Structure, microwave properties and low temperature sintering of Ta2O5 and Co2O3 codoped Zn0.5Ti0.5NbO4 ceramics

Abstract

The crystal structure of (Zn1-xCox)0.5Ti0.5(Nb1-yTay)O4 microwave dielectric ceramics was determined by Rietveld refinement. The XRD results show orthorhombic structure of Zn0.5Ti0.5NbO4 and appearance of a second phase Zn0.17Nb0.33Ti0.5O2 with tetragonal structure. The relationships between the dielectric polarizability, the second phase content, bond length, bond strength, bond valence, packing fraction and microwave dielectric properties were systematically discussed. The εr values decrease at first (x = 0, 0.1) because of the decreased polarizability and a lower relative density, while after x = 0.2, a second phase is formed, which increases the εr to a great extent.
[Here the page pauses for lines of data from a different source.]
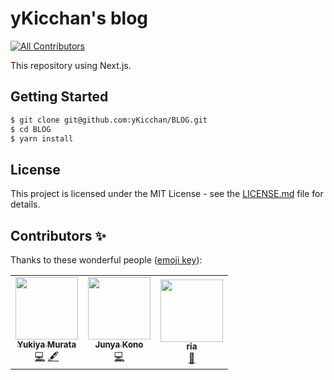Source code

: # yKicchan's blog
<!-- ALL-CONTRIBUTORS-BADGE:START - Do not remove or modify this section -->
[![All Contributors](https://img.shields.io/badge/all_contributors-3-orange.svg?style=flat-square)](#contributors-)
<!-- ALL-CONTRIBUTORS-BADGE:END -->

This repository using Next.js.

## Getting Started

```sh
$ git clone git@github.com:yKicchan/BLOG.git
$ cd BLOG
$ yarn install
```

## License

This project is licensed under the MIT License - see the [LICENSE.md](./LICENSE.md) file for details.

## Contributors ✨

Thanks to these wonderful people ([emoji key](https://allcontributors.org/docs/en/emoji-key)):
<!-- ALL-CONTRIBUTORS-LIST:START - Do not remove or modify this section -->
<!-- prettier-ignore-start -->
<!-- markdownlint-disable -->
<table>
  <tr>
    <td align="center"><a href="https://www.ykicchan.dev/"><img src="https://avatars2.githubusercontent.com/u/27273218?v=4?s=100" width="100px;" alt=""/><br /><sub><b>Yukiya Murata</b></sub></a><br /><a href="https://github.com/yKicchan/BLOG/commits?author=yKicchan" title="Code">💻</a> <a href="#content-yKicchan" title="Content">🖋</a></td>
    <td align="center"><a href="https://twitter.com/konojunya"><img src="https://avatars1.githubusercontent.com/u/12035578?v=4?s=100" width="100px;" alt=""/><br /><sub><b>Junya Kono</b></sub></a><br /><a href="https://github.com/yKicchan/BLOG/commits?author=konojunya" title="Code">💻</a></td>
    <td align="center"><a href="https://ria0130.dev/"><img src="https://avatars2.githubusercontent.com/u/11747541?v=4?s=100" width="100px;" alt=""/><br /><sub><b>ria</b></sub></a><br /><a href="https://github.com/yKicchan/BLOG/commits?author=ria3100" title="Documentation">📖</a></td>
  </tr>
</table>

<!-- markdownlint-enable -->
<!-- prettier-ignore-end -->
<!-- ALL-CONTRIBUTORS-LIST:END -->
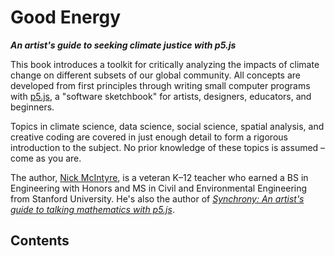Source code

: # Good Energy

**_An artist's guide to seeking climate justice with p5.js_**

This book introduces a toolkit for critically analyzing the impacts of climate change on different subsets of our global community. All concepts are developed from first principles through writing small computer programs with [p5.js](https://p5js.org), a "software sketchbook" for artists, designers, educators, and beginners.

Topics in climate science, data science, social science, spatial analysis, and creative coding are covered in just enough detail to form a rigorous introduction to the subject. No prior knowledge of these topics is assumed – come as you are.

The author, [Nick McIntyre](https://mcintyre.io), is a veteran K–12 teacher who earned a BS in Engineering with Honors and MS in Civil and Environmental Engineering from Stanford University. He's also the author of [*Synchrony: An artist's guide to talking mathematics with p5.js*](https://synchrony.cc).

<h2>Contents</h2>

```{tableofcontents}
```

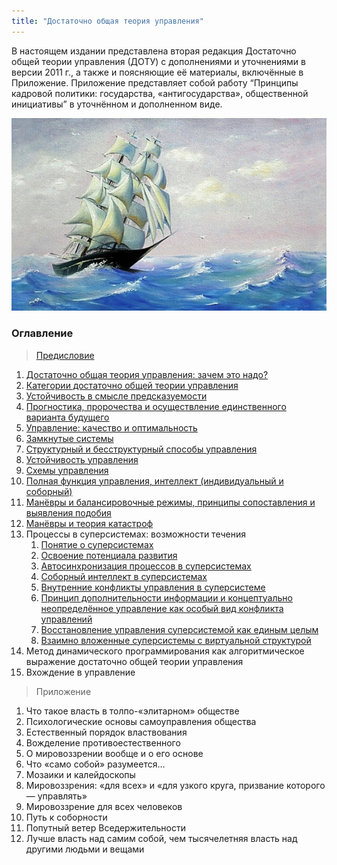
 ```yaml
---
title: "Достаточно общая теория управления"
---
```


В настоящем издании представлена вторая редакция Достаточно общей теории управления (ДОТУ) с дополнениями и уточнениями в версии 2011 г., а также и поясняющие её материалы, включённые в Приложение. Приложение представляет собой работу “Принципы кадровой политики: государства, «антигосударства», общественной инициативы” в уточнённом и дополненном виде.

![](/p/dotu-main.jpg)

### Оглавление 

> [Предисловие](/p/0/)
1. [Достаточно общая теория управления: зачем это надо?](/p/1/)
2. [Категории достаточно общей теории управления](/p/2/)
3. [Устойчивость в смысле предсказуемости](/p/3/)
4. [Прогностика, пророчества и осуществление единственного варианта будущего](/p/4/) 
5. [Управление: качество и оптимальность](/p/5/)
6. [Замкнутые системы](/p/6/)
7. [Структурный и бесструктурный способы управления](/p/7/)
8. [Устойчивость управления](/p/8/)
9. [Схемы управления](/p/9/)
10. [Полная функция управления, интеллект (индивидуальный и соборный)](/p/10/)
11. [Манёвры и балансировочные режимы, принципы сопоставления и выявления подобия](/p/11/)
12. [Манёвры и теория катастроф](/p/12/)
13. Процессы в суперсистемах: возможности течения
	1. [Понятие о суперсистемах](/p/13.1/)
	2. [Освоение потенциала развития](/p/13.2/)
	3. [Автосинхронизация процессов в суперсистемах](/p/13.3/)
	4. [Соборный интеллект в суперсистемах](/p/13.4/)
	5. [Внутренние конфликты управления в суперсистеме](/p/13.5)
	6. [Принцип дополнительности информации и концептуально неопределённое управление как особый вид конфликта управлений](/p/13.6/)
	7. [Восстановление управления суперсистемой как единым целым](/p/13.7/)
	8. [Взаимно вложенные суперсистемы с виртуальной структурой](/p/13.8/)
14. Метод динамического программирования как алгоритмическое выражение достаточно общей теории управления
15. Вхождение в управление  


>Приложение
1. Что такое власть в толпо-«элитарном» обществе
2. Психологические основы самоуправления общества
3. Естественный порядок властвования
4. Вожделение противоестественного
5. О мировоззрении вообще и о его основе
6. Что «само собой» разумеется…
7. Мозаики и калейдоскопы
8. Мировоззрения: «для всех» и «для узкого круга, призвание которого — управлять»
9. Мировоззрение для всех человеков
10. Путь к соборности
11. Попутный ветер Вседержительности
12. Лучше власть над самим собой, чем тысячелетняя власть над другими людьми и вещами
The Q × f values drop are mainly ascribed to the decrease of packing fraction, grain size and the increase of the second phase content. With the decrease of bond valence of TiO and oxygen octahedron distortion, the τf values increase. Excellent microwave properties of the ceramics sintered at 1175 °C were obtained for x = 0.2 and y = 0.3: εr = 38.02, Q × f = 23,550 GHz, τf = 4.62 ppm/°C.Furthermore, Li2OB2O3SiO2 (LBS) glass was used to lower the sintering temperature. The effects of LBS glass on the crystal structure, sintering behavior and activation energy were also discussed. These results indicate that LBS glass significantly lowers the activation energy and has no influence on the phase composition. The ceramics sintered at 900 °C for 4 h show great properties: εr = 34.10, Q × f = 13,349 GHz, τf = −7.12 ppm/°C, which is promising for LTCC application.